And Calvin was chosen in Kindergarten and first grade and I swear second grade too. But whatever. Two years is pretty good. In fact, only two or three kindergartners from the entire town were chosen when he was that young and I’m pretty sure no one else rocked it two years in a row, let alone three.
Calvin is a cool kid and we are proud of many of his accomplishments, but the fact that he excels at artistic things is the most impressive to me… simply because I don’t. At all.
We encourage young artists, and donate gallery space annually to the West Hartford Public School System for ArtBeat, an exhibition of artwork of students in kindergarten through 12th grade. We offer two partial college scholarships every spring to graduating seniors in the region going on to an accredited art school or University to study art.
That’s cool. In kindergarten in my son’s school, they focus heavily on art and masterpieces and recreate many of them. This culminates in a The Norfeldt Kindergarten Museum which is a pretty great thing that happens here.
And apparently one artist they studied was Gustav Klimt and one project they did was to create a Klimt inspired piece. That was what was chosen for the ArtBeat exhibition in 2017.
Oh, you want to see the other two kindergartner’s work that were also chosen that year? What kind of person would intentionally seek out and photograph the creations of six-year-olds as a comparison to my son’s effort?
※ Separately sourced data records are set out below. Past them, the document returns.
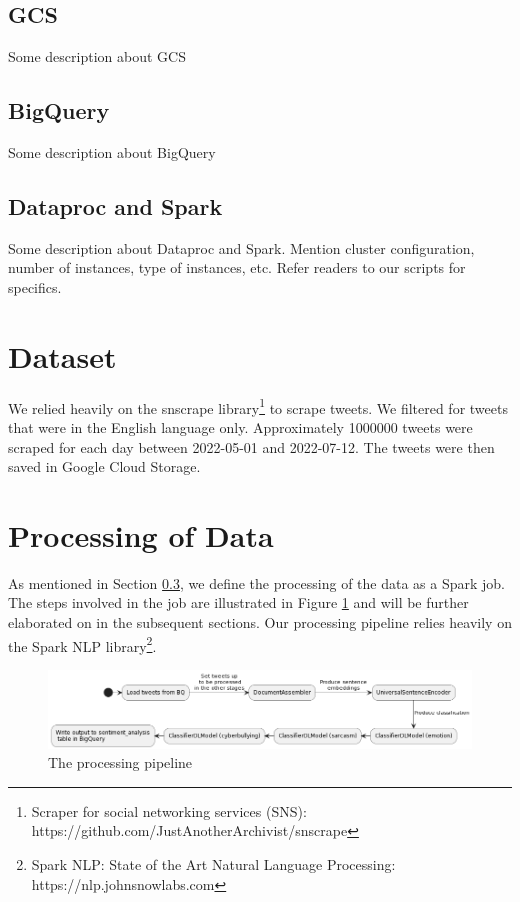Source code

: \documentclass[a4paper,12pt]{article}
\begin{document}
\subsection{GCS}
Some description about GCS

\subsection{BigQuery}
Some description about BigQuery

\subsection{Dataproc and Spark}
\label{sec:spark}
Some description about Dataproc and Spark. Mention cluster configuration, number of instances, type of instances, etc. Refer readers to our scripts for specifics.

\section{Dataset}
\label{sec:dataset}
We relied heavily on the snscrape library\footnote{Scraper for social networking services (SNS): https://github.com/JustAnotherArchivist/snscrape} to scrape tweets. We filtered for tweets that were in the English language only. Approximately 1000000 tweets were scraped for each day between 2022-05-01 and 2022-07-12. The tweets were then saved in Google Cloud Storage.

\section{Processing of Data}

As mentioned in Section \ref{sec:spark}, we define the processing of the data as a Spark job. The steps involved in the job are illustrated in Figure \ref{fig:data-processing-pipeline} and will be further elaborated on in the subsequent sections. Our processing pipeline relies heavily on the Spark NLP library\footnote{Spark NLP: State of the Art Natural Language Processing: https://nlp.johnsnowlabs.com}.

\begin{figure}[h]
\centering
\includegraphics[width=\textwidth]{data-processing.png}
\caption{The processing pipeline}
\label{fig:data-processing-pipeline}
\end{figure}
\end{document}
That person would have to be such a jerk…
… and that jerk is me.
The ArtBeat thing is really fun. Rooms full of beaming parents and students aged six to 18 being forced into embarrassing pictures. I loved it so much we did it again the next year.
To be honest, I have no idea how Calvin’s cityscape piece was chosen, but again, these are blind selections. And I guess it was a cool piece of art. What do I know?
The Art League has monthly exhibitions and they are always free and feature all sorts of media and artists from the area. (And they are usually quite skilled adults, not little kids.) The League also sponsors and promotes things like the Art In Public Places program, that has placed large scale works of art by CT sculptors Charles Perry, Tim Prentice, Peter Busby, Karen Petersen and Philip Grausman on public land around town.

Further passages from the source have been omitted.